Venezuelan bank strike call worsens turmoil

09.01.2003 3.26 pm

CARACAS, VENEZUELA - Venezuelan bank workers on Wednesday called a 48-hour shutdown of banking services this week, escalating a five-week opposition strike that has already crippled the country's vital oil exports.

The bank stoppage call spooked Venezuela's currency market, sending the local bolivar tumbling against the United States dollar.

Union leaders said the action by employees at private and state banks across the South American nation would halt services to the public on Thursday and Friday.

"We are calling for a complete banking stoppage," Jose Elias Torres, president of the bank workers' union federation Fetrabanca, told a news conference in Caracas.

Fetrabanca called the work stoppage in support of the gruelling strike launched by opposition leaders on December 2 to press leftist President Hugo Chavez to resign and hold early elections. The ongoing shutdown has crippled oil output and shipments by the world's No 5 petroleum exporter.

The Venezuelan Central Bank's bolivar reference rate against the US dollar closed 5.7 per cent down at 1507/1510.50 bolivars. The local currency's interbank rate slid by nearly 10 per cent against the US greenback to an average low of 1585 bolivars, traders said.

As the opposition's economic offensive against the populist president increased, so too did tension on the streets.

National Guard troops fired tear gas on Wednesday to keep back stone-throwing Chavez supporters who besieged the National Electoral Council in Caracas, where opposition leaders were holding a news conference.

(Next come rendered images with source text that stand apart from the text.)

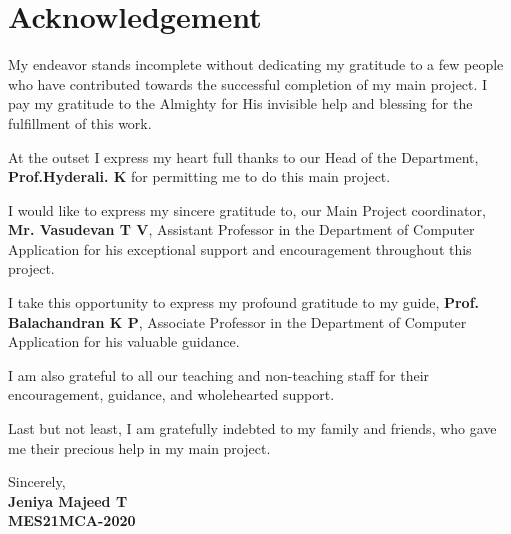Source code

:\documentclass[12pt]{report}
\begin{document}
\chapter*{Acknowledgement}
\thispagestyle{empty}

My endeavor stands incomplete without dedicating my gratitude to a few people who have contributed towards the successful completion of my main project.\newline \newline
I pay my gratitude to the Almighty for His invisible help and blessing for the fulfillment of this work.\newline

At the outset I express my heart full thanks to our Head of the Department, \textbf{Prof.Hyderali. K} for permitting me to do this main project.\newline

I would like to express my sincere gratitude to, our Main Project coordinator,\textbf{ Mr. Vasudevan T V}, Assistant Professor in the Department of Computer Application for his exceptional support and encouragement throughout this project.\newline

I take this opportunity to express my profound gratitude to my guide, \textbf{Prof. Balachandran K P}, Associate Professor in the Department of Computer Application for his valuable guidance. \newline

I am also grateful to all our teaching and non-teaching staff for their encouragement, guidance, and wholehearted support.\newline

Last but not least, I am gratefully indebted to my family and friends, who gave me their precious help in my main project.

\vspace{0.5cm}

\begin{flushright}
Sincerely, \\
\textbf{Jeniya Majeed T \\
MES21MCA-2020}\\
\end{flushright}

\end{document}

No injuries were reported.

Venezuelan currency hits record low as bankers join strike against president

08:45 PM EST Jan 08

CARACAS (AP) - Venezuela's currency reached a record low against the U.S. dollar Wednesday after banks said they will close for two days to support a 38-day-old strike seeking President Hugo Chavez's ouster.

Demand for dollars soared on speculation Chavez's government, facing a fiscal crisis because of dwindling oil and tax revenues, would devalue the bolivar to balance its budget. Nervous depositors wanted dollars before the banks closed, not knowing what the bolivar would be worth when banks reopen next week.

Jose Torres, president of Fetrabanca, the umbrella group for bank employees, said banks will shut down Thursday and Friday, adding weight to a strike that has dried up oil income in the world's fifth-largest oil exporter.

The bank strike underscored the intransigence of both sides, despite international pleas for them to help the Organization of American States negotiate a solution to the standoff.

The bolivar plunged by as much as 13 per cent before its official close at 1,510 bolivars to the dollar, down six per cent, said the Central Bank, which uses an average of all the day's trading prices. Previously the lowest close was 1,492 to the dollar on Sept. 15.

Earlier Wednesday, the government tried to raise money by offering 40.5 billion bolivars in government bonds, worth at $29 million US at that point. There were no takers.

National guardsmen fired tear gas Wednesday to disperse pro-Chavez street activists throwing objects at the National Elections Council building, where opposition leaders were holding a news conference.

The strike leaders are calling for a Feb. 2 non-binding referendum on Chavez's rule and want him to schedule an election in 30 days if he loses the referendum.

Chavez insists the constitution only requires him to respect a possible recall referendum next August, the midpoint of his six-year term.

Chavez has gone so far as to threaten nationalizing striking banks, which have opened just three hours a day since Dec. 9. Thousands line up each morning outside Caracas banks that are splattered with graffiti reading: "I want my money!" and "Banker thieves!"

Before Wednesday, the bolivar's value had fallen by more than 45 per cent since Chavez abandoned exchange controls last year to curb capital flight. Venezuela spent $6 billion US in 2001 to support the bolivar.

The strike briefly sent international oil prices above $30. The state oil company is seen as gradually picking up activity but is still operating well below normal. Crude output is estimated at about 400,000 barrels a day, compared with the pre-strike level of three million barrels a day. Exports, normally 2.5 million barrels a day, are at 500,000 barrels a day.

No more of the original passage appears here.